In the records, each line holding "normalsize" must be reported.
[Opening RECORDED DATA section]
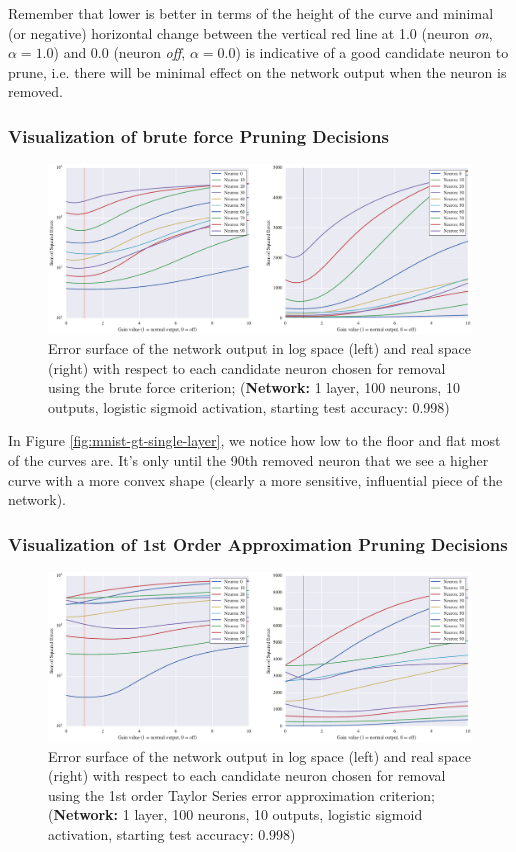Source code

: Remember that lower is better in terms of the height of the curve and minimal (or negative) horizontal change between the vertical red line at 1.0 (neuron \textit{on}, $\alpha = 1.0$) and 0.0 (neuron \textit{off}, $\alpha = 0.0$) is indicative of a good candidate neuron to prune, i.e. there will be minimal effect on the network output when the neuron is removed. 

\subsubsection{Visualization of brute force Pruning Decisions}
\begin{figure}[!ht]
\centering
\includegraphics[width=\linewidth]{mnist-acc99-gt-gain.pdf}
\caption{Error surface of the network output in log space (left) and real space (right) with respect to each candidate neuron chosen for removal using the brute force criterion; (\textbf{Network:} 1 layer, 100 neurons, 10 outputs, logistic sigmoid activation, starting test accuracy: 0.998)}
\label{fig:mnist-single-layer-gt}
\end{figure}

In Figure \ref{fig:mnist-gt-single-layer}, we notice how low to the floor and flat most of the curves are. It's only until the 90th removed neuron that we see a higher curve with a more convex shape (clearly a more sensitive, influential piece of the network). 

\subsubsection{Visualization of 1st Order Approximation Pruning Decisions}
\begin{figure}[!ht]
\centering
\includegraphics[width=\linewidth]{mnist-acc99-g1-gain.pdf}
\caption{Error surface of the network output in log space (left) and real space (right) with respect to each candidate neuron chosen for removal using the 1st order Taylor Series error approximation criterion; (\textbf{Network:} 1 layer, 100 neurons, 10 outputs, logistic sigmoid activation, starting test accuracy: 0.998)}
\label{fig:mnist-single-layer-g1}
\end{figure}

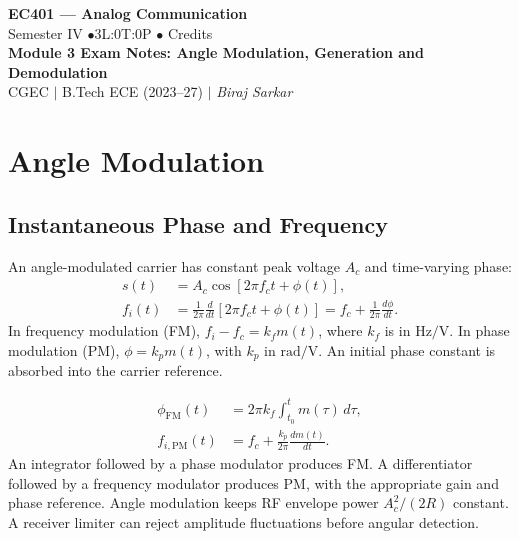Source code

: \documentclass[12pt,a4paper]{article}
\begin{document}
\begin{center}
  {\LARGE\bfseries\color{myred} EC401 --- Analog Communication}\\[5pt]
  {\normalsize\color{mydark} Semester IV \quad$\bullet$\quad 3L:0T:0P \quad$\bullet$ Credits}\\[3pt]
  {\normalsize\color{myteal}\textbf{Module 3 Exam Notes: Angle Modulation, Generation and Demodulation}}\\[3pt]
  {\small\color{mydark} CGEC \;$|$\; B.Tech ECE (2023--27) \;$|$\; \textit{Biraj Sarkar}}
\end{center}
\vspace{2pt}
\noindent{\color{myred}\rule{\linewidth}{1.5pt}}
\vspace{2pt}

\hypersetup{linkcolor=mydark}
\tableofcontents
\hypersetup{linkcolor=myteal}
\newpage

\section{Angle Modulation}
\subsection{Instantaneous Phase and Frequency}

\begin{tcolorbox}[defbox, title={FM and PM}]
An angle-modulated carrier has constant peak voltage $A_c$ and time-varying phase:
\[
\begin{aligned}
 s(t)&=A_c\cos[2\pi f_ct+\phi(t)],\\
 f_i(t)&=\frac{1}{2\pi}\frac{d}{dt}[2\pi f_ct+\phi(t)]
        =f_c+\frac{1}{2\pi}\frac{d\phi}{dt}.
\end{aligned}
\]
In frequency modulation (FM), $f_i-f_c=k_fm(t)$, where $k_f$ is in $\mathrm{Hz/V}$. In phase modulation (PM), $\phi=k_pm(t)$, with $k_p$ in $\mathrm{rad/V}$. An initial phase constant is absorbed into the carrier reference.
\end{tcolorbox}

\[
\begin{aligned}
 \phi_{\mathrm{FM}}(t)&=2\pi k_f\int_{t_0}^{t}m(\tau)\,d\tau,\\
 f_{i,\mathrm{PM}}(t)&=f_c+\frac{k_p}{2\pi}\frac{dm(t)}{dt}.
\end{aligned}
\]
An integrator followed by a phase modulator produces FM. A differentiator followed by a frequency modulator produces PM, with the appropriate gain and phase reference. Angle modulation keeps RF envelope power $A_c^2/(2R)$ constant. A receiver limiter can reject amplitude fluctuations before angular detection.
\end{document}
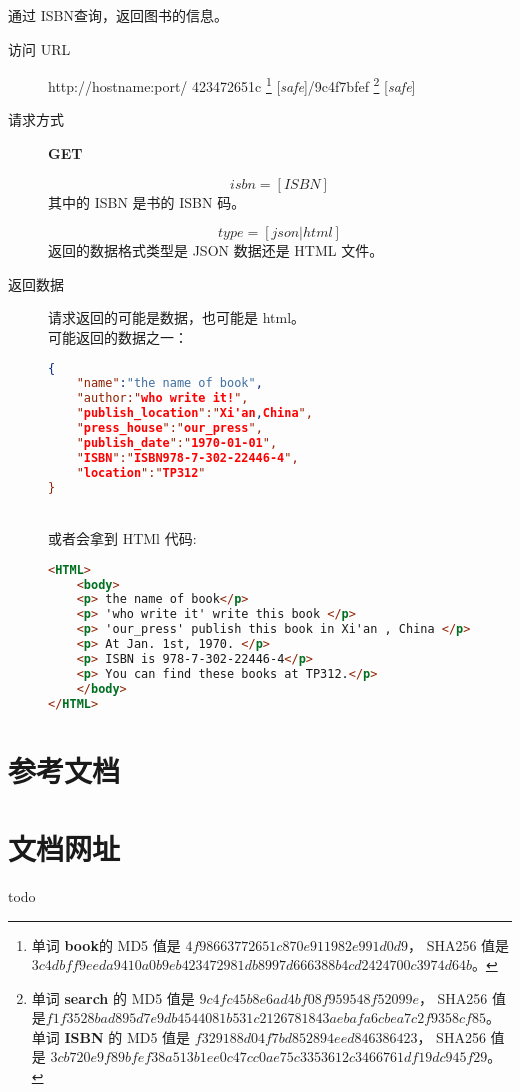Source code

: \documentclass[UTF8]{ctexart}
\def\safe{[\textit{safe}]}
\def\GET{\textbf{GET}}
\begin{document}
        
        通过 ISBN查询，返回图书的信息。
        \begin{description}
        	
        	\item[访问 URL] http://hostname:port/
        	423472651c
        	\footnote{单词 \textbf{book}的
        		MD5 值是 $4f98663772651c870e911982e991d0d9$，
        		SHA256 值是 $3c4dbff9eeda9410a0b9eb423472981db8997d666388b4cd2424700c3974d64b$。
        		}
	        \safe/9c4f7bfef
	        \footnote{
	        	单词 \textbf{search} 的
	        	MD5 值是 $9c4fc45b8e6ad4bf08f959548f52099e$，
	        	SHA256 值是$f1f3528bad895d7e9db4544081b531c2126781843aebafa6cbea7c2f9358cf85$。
	        	单词 \textbf{ISBN} 的
	        	MD5 值是 $f329188d04f7bd852894eed846386423$，
	        	SHA256 值是 $3cb720e9f89bfef38a513b1ee0c47cc0ae75c3353612c3466761df19dc945f29$。
	        	}
	        \safe
	        
	        
	        \item[请求方式] \GET
	        
	        
	        $$isbn=[ISBN]$$
	        其中的 ISBN 是书的 ISBN 码。
	        
	        
	        $$type=[json|html]$$
	        返回的数据格式类型是 JSON 数据还是 HTML 文件。
	        
	        \item[返回数据] 请求返回的可能是数据，也可能是 html。
	        \\ 可能返回的数据之一：
	        \begin{lstlisting}[language=JSON]
{
	"name":"the name of book",
	"author:"who write it!",
	"publish_location":"Xi'an,China",
	"press_house":"our_press",
	"publish_date":"1970-01-01",
	"ISBN":"ISBN978-7-302-22446-4",
	"location":"TP312"
}
	        \end{lstlisting}
	        \\ 或者会拿到 HTMl 代码:
	        \begin{lstlisting}[language=HTML]
<HTML>
	<body>
	<p> the name of book</p>
	<p> 'who write it' write this book </p>
	<p> 'our_press' publish this book in Xi'an , China </p>
	<p> At Jan. 1st, 1970. </p>
	<p> ISBN is 978-7-302-22446-4</p>
	<p> You can find these books at TP312.</p>
	</body>
</HTML>
	        \end{lstlisting}
        \end{description}
        
                
        
        
        
        
        
        
        
     
    \newpage
    \begin{appendices}
    \section{参考文档}
    \section{文档网址}
    todo 
    \end{appendices}
    
\end{document}
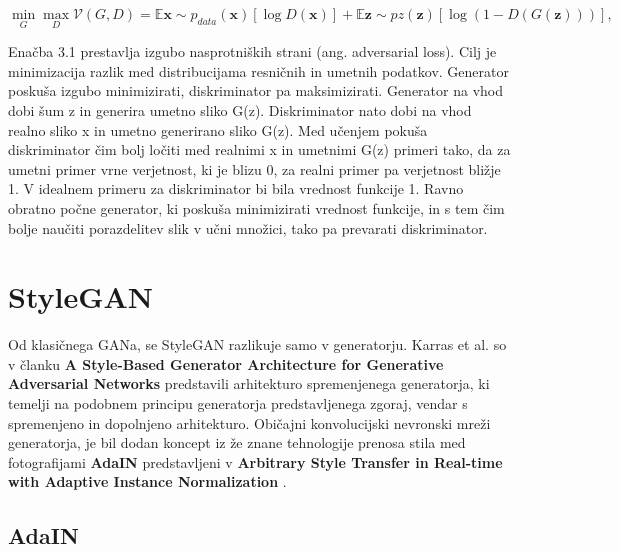 \documentclass[a4paper,12pt,openright]{book}
\begin{document}
\begin{equation}
\min_{G}\max_{D} \mathcal{V}(G, D) = \mathbb{E}{\boldsymbol{x} \sim p_{data}(\boldsymbol{x})} [\log D(\boldsymbol{x})] + \mathbb{E}{\boldsymbol{z} \sim p{z}(\boldsymbol{z})} [\log (1 - D(G(\boldsymbol{z})))],
\end{equation}

Enačba 3.1 prestavlja izgubo nasprotniških strani (ang. adversarial loss). Cilj je minimizacija razlik med distribucijama resničnih in umetnih podatkov. Generator poskuša izgubo minimizirati, diskriminator pa maksimizirati. 
Generator na vhod dobi šum z in generira umetno sliko G(z). Diskriminator nato dobi na vhod realno sliko x in umetno generirano sliko G(z). Med učenjem pokuša diskriminator čim bolj ločiti med realnimi x in umetnimi G(z) primeri tako, da za umetni primer vrne verjetnost, ki je blizu 0, za realni primer pa verjetnost bližje 1. V idealnem primeru za diskriminator bi bila vrednost funkcije 1. Ravno obratno počne generator, ki poskuša minimizirati vrednost funkcije, in s tem čim bolje naučiti porazdelitev slik v učni množici, tako pa prevarati diskriminator.


\section{StyleGAN}
Od klasičnega GANa, se StyleGAN razlikuje samo v generatorju. Karras et al. so v članku \textbf{A Style-Based Generator Architecture for Generative Adversarial Networks} \cite{karras2019style} predstavili arhitekturo spremenjenega generatorja, ki temelji na podobnem principu generatorja predstavljenega zgoraj, vendar s spremenjeno in dopolnjeno arhitekturo. Običajni konvolucijski nevronski mreži generatorja, je bil dodan koncept iz že znane tehnologije prenosa stila med fotografijami \textbf{AdaIN} predstavljeni v \textbf{Arbitrary Style Transfer in Real-time with Adaptive Instance Normalization} \cite{huang2017adain}. 


\subsection{AdaIN}
\end{document}
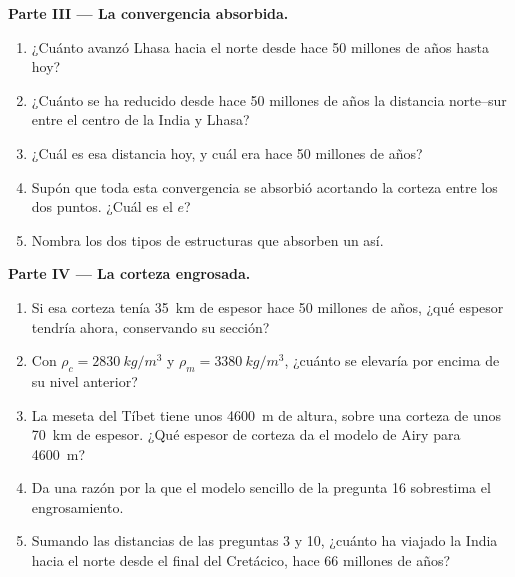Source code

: \begin{problem}
\medskip
\noindent\textbf{Parte III --- La convergencia absorbida.}
\begin{enumerate}[resume]
  \item ¿Cuánto avanzó Lhasa hacia el norte desde hace 50 millones de años hasta hoy?
  \item ¿Cuánto se ha reducido desde hace 50 millones de años la distancia
        norte--sur entre el centro de la India y Lhasa?
  \item ¿Cuál es esa distancia hoy, y cuál era hace 50 millones de años?
  \item Supón que toda esta convergencia se absorbió acortando la corteza
        entre los dos puntos. ¿Cuál es el  $e$?
  \item Nombra los dos tipos de estructuras que absorben un  así.
\end{enumerate}

\medskip
\noindent\textbf{Parte IV --- La corteza engrosada.}
\begin{enumerate}[resume]
  \item Si esa corteza tenía \qty{35}{km} de espesor hace 50 millones de años,
        ¿qué espesor tendría ahora, conservando su sección?
  \item Con $\rho_c = \qty{2830}{kg/m^3}$ y $\rho_m = \qty{3380}{kg/m^3}$,
        ¿cuánto se elevaría por encima de su nivel anterior?
  \item La meseta del Tíbet tiene unos \qty{4600}{m} de altura, sobre una
        corteza de unos \qty{70}{km} de espesor. ¿Qué espesor de corteza da el
        modelo de Airy para \qty{4600}{m}?
  \item Da una razón por la que el modelo sencillo de la pregunta 16
        sobrestima el engrosamiento.
  \item Sumando las distancias de las preguntas 3 y 10, ¿cuánto ha viajado la
        India hacia el norte desde el final del Cretácico, hace 66 millones de
        años?
\end{enumerate}
\end{problem}
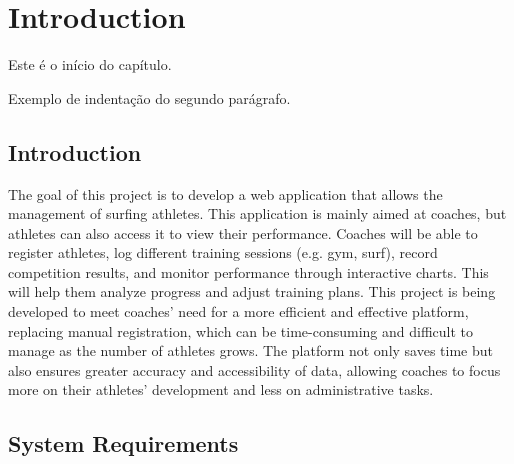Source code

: %
%
\chapter{Introduction} \label{cap:introduction}

Este é o início do capítulo.

Exemplo de indentação do segundo parágrafo.

%
%
\section{Introduction} \label{sec11}

The goal of this project is to develop a web application that allows the management of surfing athletes. This application is mainly aimed at coaches, but athletes can also access it to view their performance. Coaches will be able to register athletes, log different training sessions (e.g. gym, surf), record competition results, and monitor
performance through interactive charts. This will help them analyze progress and adjust training plans. This project is being developed to meet coaches' need for a more efficient and effective platform, replacing manual registration, which can be time-consuming and difficult to manage as the number of athletes grows. The platform not only saves time but also ensures greater accuracy and accessibility of data, allowing coaches to focus more on their athletes’ development and less on administrative tasks.


%
%
\section{System Requirements} \label{sec12}

%
%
[Closing RECORDED DATA section]
YOUR RESPONSE:
  {\normalsize\color{mydark} Semester IV \quad$\bullet$\quad 3L:0T:0P \quad$\bullet$ Credits}\\[3pt]
  {\normalsize\color{myteal}\textbf{Module 3 Exam Notes: Angle Modulation, Generation and Demodulation}}\\[3pt]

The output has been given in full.